Ex Pietra Curva, ok della commissione al progetto di Turboden

L'obiettivo dell'azienda è concentrare in un'unica sede le attività oggi distribuite tra gli stabilimenti di via Brozzoni, via Cernaia e Flero, realizzando un moderno polo produttivo e direzionale
L'area dell'ex Pietra in città - © www.giornaledibrescia.it
L'area dell'ex Pietra in città - © www.giornaledibrescia.it

La trasformazione dell'ex Pietra Curva di via Orzinuovi compie un nuovo passo avanti. La commissione Urbanistica ha espresso parere favorevole al riconoscimento dell'interesse pubblico dell'intervento di recupero dell'area dismessa, aprendo la strada all'iter che porterà il progetto all'esame del Consiglio comunale.

L'operazione interessa un comparto di circa 80 mila metri quadrati, da anni inutilizzato e caratterizzato da degrado, criticità strutturali e ambientali. La porzione principale del sito è stata acquisita da Turboden con un investimento di circa 2,1 milioni di euro, mentre una parte minore resta di proprietà di iPlanet, dove è presente un distributore di carburante.

Polo produttivo

L'obiettivo dell'azienda è concentrare in un'unica sede le attività oggi distribuite tra gli stabilimenti di via Brozzoni, via Cernaia e Flero, realizzando un moderno polo produttivo e direzionale dedicato alle tecnologie per la transizione energetica. Il nuovo complesso dovrebbe comprendere circa 20.900 metri quadrati destinati alla produzione e circa 6.000 metri quadrati di uffici, all'interno di una superficie complessiva di quasi 27 mila metri quadrati.

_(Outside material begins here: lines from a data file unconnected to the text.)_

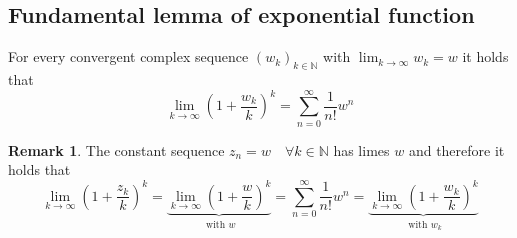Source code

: \documentclass[a4paper,landscape,twocolumn]{article}
\theoremstyle{definition}
\newtheorem{rem}{Remark}
\begin{document}
\subsection{Fundamental lemma of exponential function}
%
For every convergent complex sequence $(w_k)_{k\in\mathbb N}$
with $\lim_{k\to\infty} w_k = w$ it holds that
\[
  \lim_{k\to\infty} \left(1 + \frac{w_k}{k}\right)^k
  = \sum_{n=0}^\infty \frac1{n!} w^n
\]
\begin{rem}
  The constant sequence $z_n = w \quad\forall k \in \mathbb N$ has
  limes $w$ and therefore it holds that
  \[
    \lim_{k\to\infty} \left(1 + \frac{z_k}{k}\right)^k
    = \underbrace{\lim_{k\to\infty} \left(1 + \frac wk\right)^k}_{\text{ with } w}
    = \sum_{n=0}^\infty \frac1{n!} w^n
    = \underbrace{\lim_{k\to\infty} \left(1 + \frac{w_k}{k}\right)^k}_{\text{ with } w_k}
  \]
\end{rem}
\end{document}
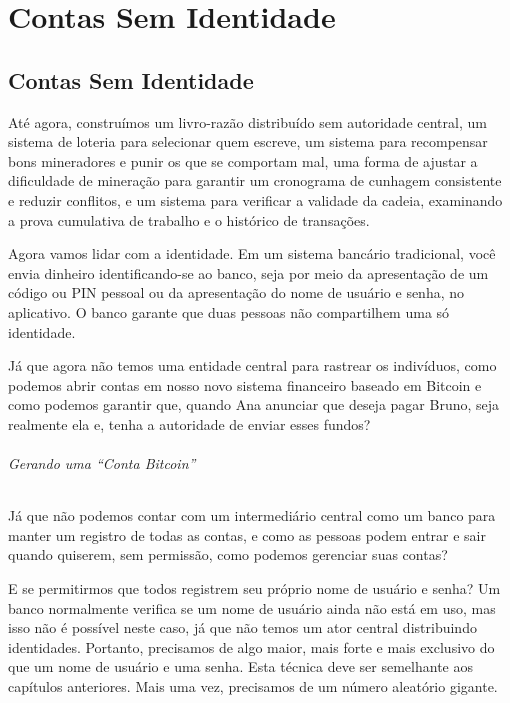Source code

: \part{Contas Sem Identidade}
\label{ch:capitulo7}
\chapter*{Contas Sem Identidade}

Até agora, construímos um livro-razão distribuído sem autoridade central, um sistema de loteria para selecionar quem escreve, um sistema para recompensar bons mineradores e punir os que se comportam mal, uma forma de ajustar a dificuldade de mineração para garantir um cronograma de cunhagem consistente e reduzir conflitos, e um sistema para verificar a validade da cadeia, examinando a prova cumulativa de trabalho e o histórico de transações.

Agora vamos lidar com a identidade. Em um sistema bancário tradicional, você envia dinheiro identificando-se ao banco, seja por meio da apresentação de um código ou PIN pessoal ou da apresentação do nome de usuário e senha, no aplicativo. O banco garante que duas pessoas não compartilhem uma só identidade.

Já que agora não temos uma entidade central para rastrear os indivíduos, como podemos abrir contas em nosso novo sistema financeiro baseado em Bitcoin e como podemos garantir que, quando Ana anunciar que deseja pagar Bruno, seja realmente ela e, tenha a autoridade de enviar esses fundos?

\paragraph{Gerando uma “Conta Bitcoin”}
\paragraph{}

Já que não podemos contar com um intermediário central como um banco para manter um registro de todas as contas, e como as pessoas podem entrar e sair quando quiserem, sem permissão, como podemos gerenciar suas contas?

E se permitirmos que todos registrem seu próprio nome de usuário e senha? Um banco normalmente verifica se um nome de usuário ainda não está em uso, mas isso não é possível neste caso, já que não temos um ator central distribuindo identidades. Portanto, precisamos de algo maior, mais forte e mais exclusivo do que um nome de usuário e uma senha. Esta técnica deve ser semelhante aos capítulos anteriores. Mais uma vez, precisamos de um número aleatório gigante.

Il progetto si inserisce nella più ampia strategia di rigenerazione urbana prevista per il quadrante occidentale della città, destinato nei prossimi anni a essere interessato anche dall'arrivo della linea tranviaria e da interventi di riqualificazione della viabilità. L'intenzione è quella di recuperare un'area oggi abbandonata, trasformandola in un insediamento produttivo sostenibile, facilmente raggiungibile con il trasporto pubblico e coerente con gli obiettivi dell'Agenda Urbana Brescia 2050.

Secondo le prime indicazioni progettuali, gli edifici saranno realizzati con materiali a basso impatto ambientale e dotati di impianti per la produzione di energia da fonti rinnovabili. L'assessora all'Urbanistica Michela Tiboni ha inoltre evidenziato l'opportunità di concentrare le nuove aree verdi lungo i fronti di via Dalmazia e via Orzinuovi, così da rafforzare la qualità urbana dell'intervento.

«Cambiale in bianco»

Non sono tuttavia mancate le critiche da parte dell'opposizione. Maria Chiara Fornasari (FdI), pur condividendo l'obiettivo del recupero dell'ex Pietra Curva, ha contestato il metodo seguito dall'amministrazione, definendo le deroghe urbanistiche una «cambiale in bianco». Secondo la consigliera, il Consiglio comunale sarebbe chiamato a pronunciarsi senza poter valutare il piano attuativo definitivo, che successivamente verrebbe approvato dalla Giunta senza un ulteriore passaggio in aula. Per questo ha proposto di limitare l'attuale deliberazione al solo riconoscimento dell'interesse pubblico, rinviando l'approvazione delle deroghe alla presentazione del progetto completo.